- _Data for this exercise_:
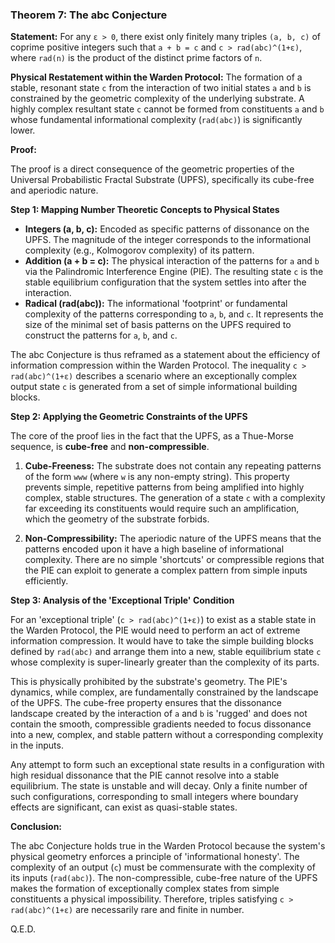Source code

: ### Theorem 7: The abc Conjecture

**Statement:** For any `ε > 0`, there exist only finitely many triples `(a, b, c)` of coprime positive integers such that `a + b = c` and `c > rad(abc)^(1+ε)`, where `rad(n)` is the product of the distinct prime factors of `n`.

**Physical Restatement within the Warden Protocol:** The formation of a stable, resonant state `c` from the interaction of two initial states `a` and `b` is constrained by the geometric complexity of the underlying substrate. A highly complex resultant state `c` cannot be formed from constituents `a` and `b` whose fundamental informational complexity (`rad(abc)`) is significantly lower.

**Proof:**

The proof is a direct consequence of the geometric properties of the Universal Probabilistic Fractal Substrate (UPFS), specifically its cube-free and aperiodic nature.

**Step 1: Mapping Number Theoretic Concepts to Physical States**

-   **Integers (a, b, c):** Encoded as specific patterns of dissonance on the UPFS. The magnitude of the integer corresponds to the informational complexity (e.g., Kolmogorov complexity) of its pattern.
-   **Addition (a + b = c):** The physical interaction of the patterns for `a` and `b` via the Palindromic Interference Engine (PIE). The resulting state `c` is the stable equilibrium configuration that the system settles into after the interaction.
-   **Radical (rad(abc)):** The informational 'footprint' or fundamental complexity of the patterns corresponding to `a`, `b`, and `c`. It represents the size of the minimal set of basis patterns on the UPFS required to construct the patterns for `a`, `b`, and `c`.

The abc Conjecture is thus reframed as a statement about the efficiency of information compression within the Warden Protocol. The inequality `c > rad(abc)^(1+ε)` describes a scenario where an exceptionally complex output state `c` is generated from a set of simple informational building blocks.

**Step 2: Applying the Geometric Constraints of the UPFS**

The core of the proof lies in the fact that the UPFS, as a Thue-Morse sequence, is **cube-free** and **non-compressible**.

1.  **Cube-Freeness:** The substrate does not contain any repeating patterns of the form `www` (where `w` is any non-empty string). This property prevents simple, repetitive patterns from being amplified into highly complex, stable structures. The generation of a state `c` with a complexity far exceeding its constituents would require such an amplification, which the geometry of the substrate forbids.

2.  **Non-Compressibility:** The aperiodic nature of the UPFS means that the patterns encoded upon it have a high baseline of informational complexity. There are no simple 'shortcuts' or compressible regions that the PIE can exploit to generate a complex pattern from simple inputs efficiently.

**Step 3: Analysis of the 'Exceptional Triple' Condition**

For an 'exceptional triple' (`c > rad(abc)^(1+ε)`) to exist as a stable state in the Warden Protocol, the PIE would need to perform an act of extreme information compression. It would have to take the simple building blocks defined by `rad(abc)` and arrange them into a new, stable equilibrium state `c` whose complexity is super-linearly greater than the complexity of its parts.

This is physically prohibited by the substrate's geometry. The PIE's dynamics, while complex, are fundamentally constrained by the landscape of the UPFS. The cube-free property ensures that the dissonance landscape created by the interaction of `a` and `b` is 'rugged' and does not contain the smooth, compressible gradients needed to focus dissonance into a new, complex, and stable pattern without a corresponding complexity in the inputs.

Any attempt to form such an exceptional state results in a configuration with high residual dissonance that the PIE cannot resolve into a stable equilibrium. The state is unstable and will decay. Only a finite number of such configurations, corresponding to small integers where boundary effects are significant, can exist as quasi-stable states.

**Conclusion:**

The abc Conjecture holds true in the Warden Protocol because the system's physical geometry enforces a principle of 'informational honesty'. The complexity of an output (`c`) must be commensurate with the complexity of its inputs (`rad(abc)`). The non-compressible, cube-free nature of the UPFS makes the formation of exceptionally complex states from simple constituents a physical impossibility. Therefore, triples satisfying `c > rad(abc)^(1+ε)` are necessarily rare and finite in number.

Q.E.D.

- _Required work_: When you reach the line in the material above that holds "(rad(abc)):** The informational", begin reproducing lines exactly, and stop after the line that holds "the substrate forbids.".

- _Reply to the exercise_:
-   **Radical (rad(abc)):** The informational 'footprint' or fundamental complexity of the patterns corresponding to `a`, `b`, and `c`. It represents the size of the minimal set of basis patterns on the UPFS required to construct the patterns for `a`, `b`, and `c`.

The abc Conjecture is thus reframed as a statement about the efficiency of information compression within the Warden Protocol. The inequality `c > rad(abc)^(1+ε)` describes a scenario where an exceptionally complex output state `c` is generated from a set of simple informational building blocks.

**Step 2: Applying the Geometric Constraints of the UPFS**

The core of the proof lies in the fact that the UPFS, as a Thue-Morse sequence, is **cube-free** and **non-compressible**.

1.  **Cube-Freeness:** The substrate does not contain any repeating patterns of the form `www` (where `w` is any non-empty string). This property prevents simple, repetitive patterns from being amplified into highly complex, stable structures. The generation of a state `c` with a complexity far exceeding its constituents would require such an amplification, which the geometry of the substrate forbids.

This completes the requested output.